Context
I have a gradio app called text-generation-webui and user need to have python to start it. For normal people, they do not have python installed in their computer, so I need to package the python environment into the app. We use conda to manage the python environment and we use conda-pack
to package the environment.
I create a GUI using gooey to start python cli in a subprocess. The code is like this:
import signal
class YourClass:
def __init__(self):
self.stdout = []
# 设置SIGTERM信号处理程序
signal.signal(signal.SIGTERM, self.save_stdout)

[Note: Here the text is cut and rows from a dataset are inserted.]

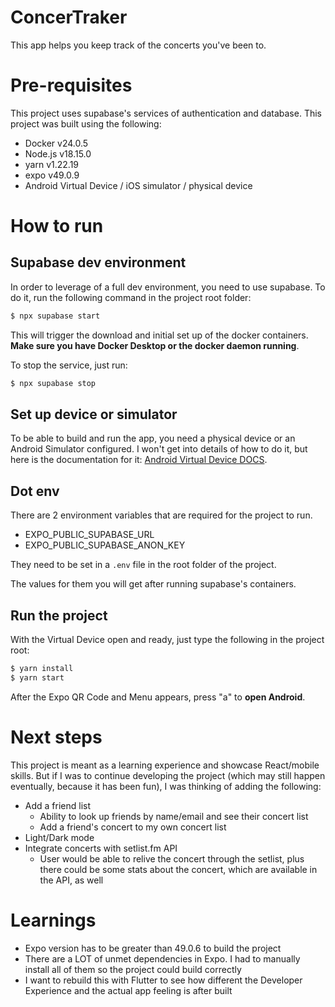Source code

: # ConcerTraker

This app helps you keep track of the concerts you've been to.

# Pre-requisites

This project uses supabase's services of authentication and database. This project was built using the following:

- Docker v24.0.5
- Node.js v18.15.0
- yarn v1.22.19
- expo v49.0.9
- Android Virtual Device / iOS simulator / physical device

# How to run

## Supabase dev environment

In order to leverage of a full dev environment, you need to use supabase. To do it, run the following command in the
project root folder:

```bash
$ npx supabase start
```

This will trigger the download and initial set up of the docker containers. **Make sure you have Docker Desktop or the docker daemon running**.

To stop the service, just run:

```bash
$ npx supabase stop
```

## Set up device or simulator

To be able to build and run the app, you need a physical device or an Android Simulator configured. I won't get into
details of how to do it, but here is the documentation for it:
[Android Virtual Device DOCS](https://developer.android.com/studio/run/managing-avds).

## Dot env

There are 2 environment variables that are required for the project to run.

- EXPO_PUBLIC_SUPABASE_URL
- EXPO_PUBLIC_SUPABASE_ANON_KEY

They need to be set in a `.env` file in the root folder of the project.

The values for them you will get after running supabase's containers.

## Run the project

With the Virtual Device open and ready, just type the following in the project root:

```bash
$ yarn install
$ yarn start
```

After the Expo QR Code and Menu appears, press "a" to **open Android**.

# Next steps

This project is meant as a learning experience and showcase React/mobile skills. But if I was to continue developing
the project (which may still happen eventually, because it has been fun), I was thinking of adding the following:

- Add a friend list
  - Ability to look up friends by name/email and see their concert list
  - Add a friend's concert to my own concert list
- Light/Dark mode
- Integrate concerts with setlist.fm API
  - User would be able to relive the concert through the setlist, plus there could be some stats about the concert,
    which are available in the API, as well

# Learnings

- Expo version has to be greater than 49.0.6 to build the project
- There are a LOT of unmet dependencies in Expo. I had to manually install all of them so the project could build
  correctly
- I want to rebuild this with Flutter to see how different the Developer Experience and the actual app feeling is after
  built

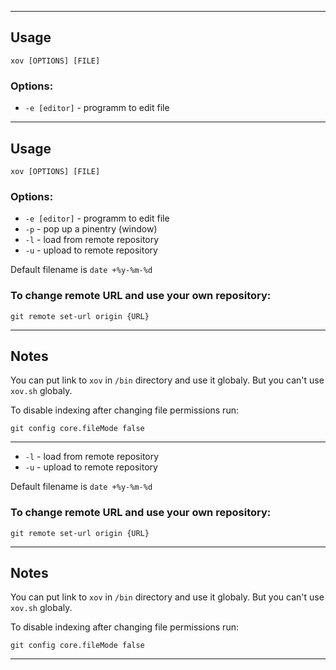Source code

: --------------------

## Usage

```
xov [OPTIONS] [FILE]
```

### Options:

* `-e [editor]` - programm to edit file
--------------------

## Usage

```
xov [OPTIONS] [FILE]
```

### Options:

* `-e [editor]` - programm to edit file
* `-p` - pop up a pinentry (window)
* `-l` - load from remote repository
* `-u` - upload to remote repository

Default filename is `date +%y-%m-%d`

### To change remote URL and use your own repository:

```
git remote set-url origin {URL}
```

--------------------

## Notes

You can put link to `xov` in `/bin` directory and use it globaly.
But you can't use `xov.sh` globaly.

To disable indexing after changing file permissions run:

```
git config core.fileMode false
```

--------------------
* `-l` - load from remote repository
* `-u` - upload to remote repository

Default filename is `date +%y-%m-%d`

### To change remote URL and use your own repository:

```
git remote set-url origin {URL}
```

--------------------

## Notes

You can put link to `xov` in `/bin` directory and use it globaly.
But you can't use `xov.sh` globaly.

To disable indexing after changing file permissions run:

```
git config core.fileMode false
```

--------------------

def save_stdout(self, signum, frame):
# 保存self.stdout的逻辑
with open('output.txt', 'w') as file:
file.write('\n'.join(self.stdout))
print("Saved stdout to file")
def run(self, cmd):
self.process = subprocess.Popen(
cmd,
stdout=subprocess.PIPE,
stderr=subprocess.STDOUT,
shell=True,
text=True,
)
while True:
output = self.process.stdout.readline()
if output:
self.stdout.append(output.strip())
print(output.strip())
if self.process.poll() is not None and not output:
break
return self.process.returncode
# 示例
your_class_instance = YourClass()
your_class_instance.run("your command here")
This code can capture all the output from the subprocess, it worked fine in the Mac but not working in the windows and it took me a while to figure out the reason.
Problem
When I download the new model, it would throw the following exception:
C:\Users\tczhong\Documents\LLM\new-web-ui-one-click\text-generation-webui\download-model.py”, line 153, in get_single_file with tqdm.tqdm(total=total_size, unit=‘iB’, unit_scale=True, bar_format=‘{l_bar}{bar}| {n_fmt:6}/{total_fmt:6} {rate_fmt:6}’) as t: File “C:\Users\tczhong\Documents\LLM\new-web-ui-one-click\installer_files\env\lib\site-packages\tqdm\std.py”, line 1137, in exit self.close() File
“C:\Users\tczhong\Documents\LLM\new-web-ui-one-click\installer_files\env\lib\site-packages\tqdm\std.py”, line 1299, in close self.display(pos=0) File
“C:\Users\tczhong\Documents\LLM\new-web-ui-one-click\installer_files\env\lib\site-packages\tqdm\std.py”, line 1492, in display self.sp(self.str() if msg is None else msg) File
“C:\Users\tczhong\Documents\LLM\new-web-ui-one-click\installer_files\env\lib\site-packages\tqdm\std.py”, line 347, in print_status fp_write(‘\r’ + s + (’ ’ * max(last_len[0] - len_s, 0))) File
“C:\Users\tczhong\Documents\LLM\new-web-ui-one-click\installer_files\env\lib\site-packages\tqdm\std.py”, line 340, in fp_write fp.write(str(s)) File
“C:\Users\tczhong\Documents\LLM\new-web-ui-one-click\installer_files\env\lib\site-packages\tqdm\utils.py”, line 127, in inner return func(*args, **kwargs) OSError: [Errno 22] Invalid argument
It always stuck in about 2% in the downloading and pretty strange.
Debug
I spent a lot of time in the tqdm and I thought it is the problem since it is what exception said. However it is not the reason.
The subprocess itself crashed and the real exception is:
gbk' codec can't decode byte 0x8f in position 8: illegal multibyte sequence
It happened when reading stdout and it could not decode it.
Solution
There are lots of places we can set up encoding.
Popoen
We can set the encoding in the Popen
function:
self.process = subprocess.Popen(
cmd,
stdout=subprocess.PIPE,
stderr=subprocess.STDOUT,
shell=True,
text=True,
encoding='utf-8'
)
Gooey
We can set the encoding in the gooey decorator:
@Gooey(
program_name="Text Generation",
default_size=(800, 600),
encoding='utf-8'
)
python
When we start the python, we can force it using utf-8 encoding:
python -X utf8
codecs writter
We can also use codecs to write the file:
import sys
import codecs
if sys.stdout.encoding != 'UTF-8':
sys.stdout = codecs.getwriter('utf-8')(sys.stdout.buffer, 'strict')
if sys.stderr.encoding != 'UTF-8':
sys.stderr = codecs.getwriter('utf-8')(sys.stderr.buffer, 'strict')
Conclusion
Using codecs writter solve the problem.
It is so frustrating to debug this problem and I hope this blog can help you if you have the same problem.